The field of strongly-correlated twisted bilayer materials is nascent. Many different mechanisms have been proposed to explain the experimentally-observed insulating behaviour in TBG, without any clear consensus. Similarly, there is no agreement regarding the origin and properties of the superconducting state. The discrepancies among these theoretical predictions arise from the use of simplified Hamiltonians and/or approximations in the description of electron-electron interactions. There is, therefore, a clear and present opportunity to develop a microscopic, parameter-free and first-principles-based understanding of strong correlations in existing twisted bilayer materials and to explore the chemical space of 2d materials for new twisted bilayer systems with strong and tunable electron correlations.

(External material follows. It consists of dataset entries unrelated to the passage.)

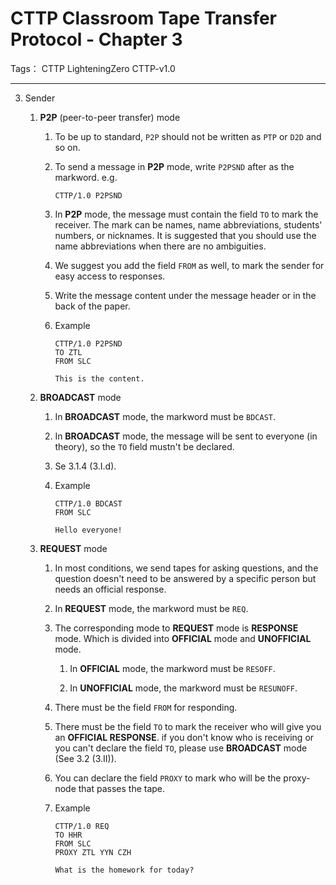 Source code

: # CTTP Classroom Tape Transfer Protocol - Chapter 3

Tags： CTTP LighteningZero CTTP-v1.0

---

3. Sender

    1. **P2P** (peer-to-peer transfer) mode

        1. To be up to standard, `P2P` should not be written as `PTP` or `D2D` and so on.

        1. To send a message in **P2P** mode, write `P2PSND` after as the markword. e.g.

            ```text
            CTTP/1.0 P2PSND
            ```

        1. In **P2P** mode, the message must contain the field `TO` to mark the receiver. The mark can be names, name abbreviations, students' numbers, or nicknames. It is suggested that you should use the name abbreviations when there are no ambiguities.

        1. We suggest you add the field `FROM` as well, to mark the sender for easy access to responses.

        1. Write the message content under the message header or in the back of the paper.

        1. Example

            ```text
            CTTP/1.0 P2PSND
            TO ZTL
            FROM SLC

            This is the content.
            ```

    1. **BROADCAST** mode

        1. In **BROADCAST** mode, the markword must be `BDCAST`.

        1. In **BROADCAST** mode, the message will be sent to everyone (in theory), so the `TO` field mustn't be declared.

        1. Se 3.1.4 (3.I.d).

        1. Example

            ```text
            CTTP/1.0 BDCAST
            FROM SLC

            Hello everyone!
            ```

    1. **REQUEST** mode

        1. In most conditions, we send tapes for asking questions, and the question doesn't need to be answered by a specific person but needs an official response.

        1. In **REQUEST** mode, the markword must be `REQ`.

        1. The corresponding mode to **REQUEST** mode is **RESPONSE** mode. Which is divided into **OFFICIAL** mode and **UNOFFICIAL** mode.

            1. In **OFFICIAL** mode, the markword must be `RESOFF`.

            1. In **UNOFFICIAL** mode, the markword must be `RESUNOFF`.

        1. There must be the field `FROM` for responding.

        1. There must be the field `TO` to mark the receiver who will give you an **OFFICIAL RESPONSE**. if you don't know who is receiving or you can't declare the field `TO`, please use **BROADCAST** mode (See 3.2 (3.II)).

        1. You can declare the field `PROXY` to mark who will be the proxy-node that passes the tape.

        1. Example

            ```text
            CTTP/1.0 REQ
            TO HHR
            FROM SLC
            PROXY ZTL YYN CZH

            What is the homework for today?
            ```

In this proposal we will develop a new method that combines first-principles density-functional theory calculations with state-of-the-art functional renormalisation group methods to calculate, with no adjustable parameters, phase diagrams of twisted bilayer materials as a function of doping, temperature and twist angle. First, we will apply our method to TBG and twisted graphene on boron nitride (TGBN) with the aim of resolving the current controversies regarding the origin of the insulating behaviour and superconductivity in these systems. Then we will use it to create a high-throughput computational workflow to discover new bilayer materials with strong electron correlations that give rise to unconventional phases, including superconductivity, charge and spin density waves, spin liquids or Mott insulators. This will enable us to guide experimental efforts in the direction of the most promising candidate systems and could potentially result in novel devices for energy and information technology that combine the advantages of 2d materials with the tunabiliy of strongly correlated systems.

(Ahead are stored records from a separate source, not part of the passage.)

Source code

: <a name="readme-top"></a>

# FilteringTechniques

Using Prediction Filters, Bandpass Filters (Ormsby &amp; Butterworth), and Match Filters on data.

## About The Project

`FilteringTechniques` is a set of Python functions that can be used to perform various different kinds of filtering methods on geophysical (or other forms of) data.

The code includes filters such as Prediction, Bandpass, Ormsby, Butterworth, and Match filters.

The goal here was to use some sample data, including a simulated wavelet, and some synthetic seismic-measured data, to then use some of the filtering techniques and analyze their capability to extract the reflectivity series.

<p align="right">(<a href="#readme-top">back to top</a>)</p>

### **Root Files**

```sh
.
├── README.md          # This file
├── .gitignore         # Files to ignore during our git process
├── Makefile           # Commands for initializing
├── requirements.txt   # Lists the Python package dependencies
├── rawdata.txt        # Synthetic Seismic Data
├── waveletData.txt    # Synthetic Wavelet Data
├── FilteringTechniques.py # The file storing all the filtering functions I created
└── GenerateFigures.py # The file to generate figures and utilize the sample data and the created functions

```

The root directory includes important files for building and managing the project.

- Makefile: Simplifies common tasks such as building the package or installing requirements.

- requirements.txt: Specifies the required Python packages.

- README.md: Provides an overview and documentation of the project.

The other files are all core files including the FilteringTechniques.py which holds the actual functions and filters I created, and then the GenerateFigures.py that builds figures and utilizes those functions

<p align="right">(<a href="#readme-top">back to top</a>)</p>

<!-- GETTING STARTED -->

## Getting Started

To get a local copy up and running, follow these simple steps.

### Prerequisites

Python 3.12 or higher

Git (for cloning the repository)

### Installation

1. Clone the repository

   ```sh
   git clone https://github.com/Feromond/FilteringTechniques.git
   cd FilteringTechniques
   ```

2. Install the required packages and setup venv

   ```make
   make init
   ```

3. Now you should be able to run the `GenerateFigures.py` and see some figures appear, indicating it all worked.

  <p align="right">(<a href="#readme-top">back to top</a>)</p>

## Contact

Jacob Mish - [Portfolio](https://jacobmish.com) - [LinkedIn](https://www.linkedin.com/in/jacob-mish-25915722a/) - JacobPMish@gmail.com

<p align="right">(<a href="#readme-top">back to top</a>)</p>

Twisted bilayers are an emerging class of materials featuring strong and tunable electron correlations. The field is scientifically nascent (strong correlation effects in TBG were only experimentally discovered in early 2018), but the potential applications are numerous, including energy conversion materials and data storage for information communications technologies. The proposed research will enhance UK's research capacity, knowledge and skills in the exciting field of twisted bilayers and in advanced electronic structure theory and simulation, building on the UK's broader strengths in 2d materials and computational condensed matter and materials physics, respectively. The potential applications promise future economic and societal impact and would contribute towards wealth creation in the UK.

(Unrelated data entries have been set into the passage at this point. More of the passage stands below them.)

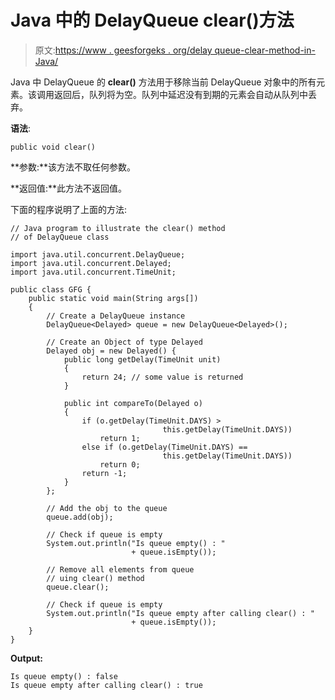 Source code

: # Java 中的 DelayQueue clear()方法

> 原文:[https://www . geesforgeks . org/delay queue-clear-method-in-Java/](https://www.geeksforgeeks.org/delayqueue-clear-method-in-java/)

Java 中 DelayQueue 的 **clear()** 方法用于移除当前 DelayQueue 对象中的所有元素。该调用返回后，队列将为空。队列中延迟没有到期的元素会自动从队列中丢弃。

**语法**:

```
public void clear()
```

**参数:**该方法不取任何参数。

**返回值:**此方法不返回值。

下面的程序说明了上面的方法:

```
// Java program to illustrate the clear() method
// of DelayQueue class

import java.util.concurrent.DelayQueue;
import java.util.concurrent.Delayed;
import java.util.concurrent.TimeUnit;

public class GFG {
    public static void main(String args[])
    {
        // Create a DelayQueue instance
        DelayQueue<Delayed> queue = new DelayQueue<Delayed>();

        // Create an Object of type Delayed
        Delayed obj = new Delayed() {
            public long getDelay(TimeUnit unit)
            {
                return 24; // some value is returned
            }

            public int compareTo(Delayed o)
            {
                if (o.getDelay(TimeUnit.DAYS) > 
                                  this.getDelay(TimeUnit.DAYS))
                    return 1;
                else if (o.getDelay(TimeUnit.DAYS) == 
                                  this.getDelay(TimeUnit.DAYS))
                    return 0;
                return -1;
            }
        };

        // Add the obj to the queue
        queue.add(obj);

        // Check if queue is empty
        System.out.println("Is queue empty() : "
                           + queue.isEmpty());

        // Remove all elements from queue
        // uing clear() method
        queue.clear();

        // Check if queue is empty
        System.out.println("Is queue empty after calling clear() : "
                           + queue.isEmpty());
    }
}
```

**Output:**

```
Is queue empty() : false
Is queue empty after calling clear() : true

```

Specifically, the new computational framework that combines first-principles effective Hamiltonians with functional renormalization group calculations will enable the parameter-free calculation of phase diagrams of strongly correlated materials, such as magic-angle twisted bilayer systems. This much-needed capability will facilitate the analysis and interpretation of spectroscopic and transport experiments on such systems and will help to resolve the current debate in the theory literature about the microscopic mechanisms that give rise to the experimentally observed strong-correlation phenomena. Moreover, the predictive capability of this method enables the computational discovery of novel twisted bilayer systems with interesting strong-correlation effects opening up new avenues for designing nanomaterials with tailored properties. For this, we will combine the approach with state-of-the-art high-throughput techniques and screen more than 33,000 twisted bilayer systems. The abstraction of a complex chain of calculations into a set of sophisticated workflows that can be used reliably by non-technical specialists will significantly widen the audience that is able to study such systems and use our methods to accelerate discovery in this field.
The insights from this study will be disseminated through publications in high-impact journals, talks at conferences and at local events of the Thomas Young Centre and the London Centre for Nanotechnology. In addition, we will organize a workshop in the last year of the funding period that will showcase our achievements and bring together theorists and experimentalists working on twisted bilayer materials.